WORK INSTRUCTION | Leaving out the pictures, transcribe all of the records faithfully.

Data extracted from a collection:
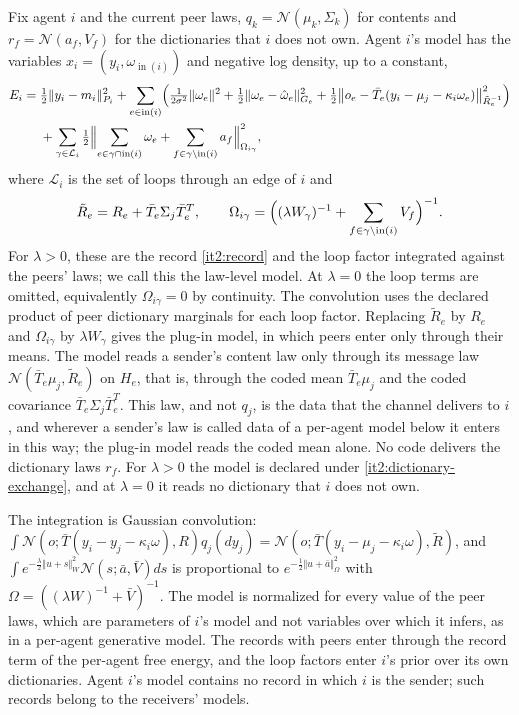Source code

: Fix agent $i$ and the current peer laws, $q_k=\mathcal N(\mu_k,\Sigma_k)$ for contents and $r_f=\mathcal N(a_f,V_f)$ for the dictionaries that $i$ does not own. Agent $i$'s model has the variables $x_i=(y_i,\omega_{\operatorname{in}(i)})$ and negative log density, up to a constant,
\begin{equation}
\begin{aligned}
E_i={}&\tfrac12\Vert y_i-m_i\Vert_{P_i}^2+\sum_{e\in\operatorname{in}(i)}\Bigl(\tfrac1{2\sigma^2}\Vert\omega_e\Vert^2+\tfrac12\Vert\omega_e-\hat\omega_e\Vert_{G_e}^2+\tfrac12\bigl\Vert o_e-\bar T_e(y_i-\mu_j-\kappa_i\omega_e)\bigr\Vert_{\tilde R_e^{-1}}^2\Bigr)\\
&+\sum_{\gamma\in\mathcal L_i}\tfrac12\Bigl\Vert\sum_{e\in\gamma\cap\operatorname{in}(i)}\omega_e+\sum_{f\in\gamma\setminus\operatorname{in}(i)}a_f\Bigr\Vert_{\Omega_{i\gamma}}^2,
\end{aligned}
\label{it2:agent-energy}
\end{equation}
where $\mathcal L_i$ is the set of loops through an edge of $i$ and
\begin{equation}
\tilde R_e=R_e+\bar T_e\Sigma_j\bar T_e^T,\qquad
\Omega_{i\gamma}=\Bigl((\lambda W_\gamma)^{-1}+\sum_{f\in\gamma\setminus\operatorname{in}(i)}V_f\Bigr)^{-1}.
\label{it2:widening}
\end{equation}
For $\lambda>0$, these are the record \cref{it2:record} and the loop factor integrated against the peers' laws; we call this the law-level model. At $\lambda=0$ the loop terms are omitted, equivalently $\Omega_{i\gamma}=0$ by continuity. The convolution uses the declared product of peer dictionary marginals for each loop factor. Replacing $\tilde R_e$ by $R_e$ and $\Omega_{i\gamma}$ by $\lambda W_\gamma$ gives the plug-in model, in which peers enter only through their means. The model reads a sender's content law only through its message law $\mathcal N(\bar T_e\mu_j,\tilde R_e)$ on $H_e$, that is, through the coded mean $\bar T_e\mu_j$ and the coded covariance $\bar T_e\Sigma_j\bar T_e^T$. This law, and not $q_j$, is the data that the channel delivers to $i$, and wherever a sender's law is called data of a per-agent model below it enters in this way; the plug-in model reads the coded mean alone. No code delivers the dictionary laws $r_f$. For $\lambda>0$ the model is declared under \cref{it2:dictionary-exchange}, and at $\lambda=0$ it reads no dictionary that $i$ does not own.

The integration is Gaussian convolution: $\int\mathcal N(o;\bar T(y_i-y_j-\kappa_i\omega),R)q_j(dy_j)=\mathcal N(o;\bar T(y_i-\mu_j-\kappa_i\omega),\tilde R)$, and $\int e^{-\frac\lambda2\Vert u+s\Vert_W^2}\mathcal N(s;\bar a,\bar V)ds$ is proportional to $e^{-\frac12\Vert u+\bar a\Vert_\Omega^2}$ with $\Omega=((\lambda W)^{-1}+\bar V)^{-1}$. The model is normalized for every value of the peer laws, which are parameters of $i$'s model and not variables over which it infers, as in a per-agent generative model. The records with peers enter through the record term of the per-agent free energy, and the loop factors enter $i$'s prior over its own dictionaries. Agent $i$'s model contains no record in which $i$ is the sender; such records belong to the receivers' models.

OUTPUT FOR THIS TASK |
Source code

: Fix agent $i$ and the current peer laws, $q_k=\mathcal N(\mu_k,\Sigma_k)$ for contents and $r_f=\mathcal N(a_f,V_f)$ for the dictionaries that $i$ does not own. Agent $i$'s model has the variables $x_i=(y_i,\omega_{\operatorname{in}(i)})$ and negative log density, up to a constant,
\begin{equation}
\begin{aligned}
E_i={}&\tfrac12\Vert y_i-m_i\Vert_{P_i}^2+\sum_{e\in\operatorname{in}(i)}\Bigl(\tfrac1{2\sigma^2}\Vert\omega_e\Vert^2+\tfrac12\Vert\omega_e-\hat\omega_e\Vert_{G_e}^2+\tfrac12\bigl\Vert o_e-\bar T_e(y_i-\mu_j-\kappa_i\omega_e)\bigr\Vert_{\tilde R_e^{-1}}^2\Bigr)\\
&+\sum_{\gamma\in\mathcal L_i}\tfrac12\Bigl\Vert\sum_{e\in\gamma\cap\operatorname{in}(i)}\omega_e+\sum_{f\in\gamma\setminus\operatorname{in}(i)}a_f\Bigr\Vert_{\Omega_{i\gamma}}^2,
\end{aligned}
\label{it2:agent-energy}
\end{equation}
where $\mathcal L_i$ is the set of loops through an edge of $i$ and
\begin{equation}
\tilde R_e=R_e+\bar T_e\Sigma_j\bar T_e^T,\qquad
\Omega_{i\gamma}=\Bigl((\lambda W_\gamma)^{-1}+\sum_{f\in\gamma\setminus\operatorname{in}(i)}V_f\Bigr)^{-1}.
\label{it2:widening}
\end{equation}
For $\lambda>0$, these are the record \cref{it2:record} and the loop factor integrated against the peers' laws; we call this the law-level model. At $\lambda=0$ the loop terms are omitted, equivalently $\Omega_{i\gamma}=0$ by continuity. The convolution uses the declared product of peer dictionary marginals for each loop factor. Replacing $\tilde R_e$ by $R_e$ and $\Omega_{i\gamma}$ by $\lambda W_\gamma$ gives the plug-in model, in which peers enter only through their means. The model reads a sender's content law only through its message law $\mathcal N(\bar T_e\mu_j,\tilde R_e)$ on $H_e$, that is, through the coded mean $\bar T_e\mu_j$ and the coded covariance $\bar T_e\Sigma_j\bar T_e^T$. This law, and not $q_j$, is the data that the channel delivers to $i$, and wherever a sender's law is called data of a per-agent model below it enters in this way; the plug-in model reads the coded mean alone. No code delivers the dictionary laws $r_f$. For $\lambda>0$ the model is declared under \cref{it2:dictionary-exchange}, and at $\lambda=0$ it reads no dictionary that $i$ does not own.

The integration is Gaussian convolution: $\int\mathcal N(o;\bar T(y_i-y_j-\kappa_i\omega),R)q_j(dy_j)=\mathcal N(o;\bar T(y_i-\mu_j-\kappa_i\omega),\tilde R)$, and $\int e^{-\frac\lambda2\Vert u+s\Vert_W^2}\mathcal N(s;\bar a,\bar V)ds$ is proportional to $e^{-\frac12\Vert u+\bar a\Vert_\Omega^2}$ with $\Omega=((\lambda W)^{-1}+\bar V)^{-1}$. The model is normalized for every value of the peer laws, which are parameters of $i$'s model and not variables over which it infers, as in a per-agent generative model. The records with peers enter through the record term of the per-agent free energy, and the loop factors enter $i$'s prior over its own dictionaries. Agent $i$'s model contains no record in which $i$ is the sender; such records belong to the receivers' models.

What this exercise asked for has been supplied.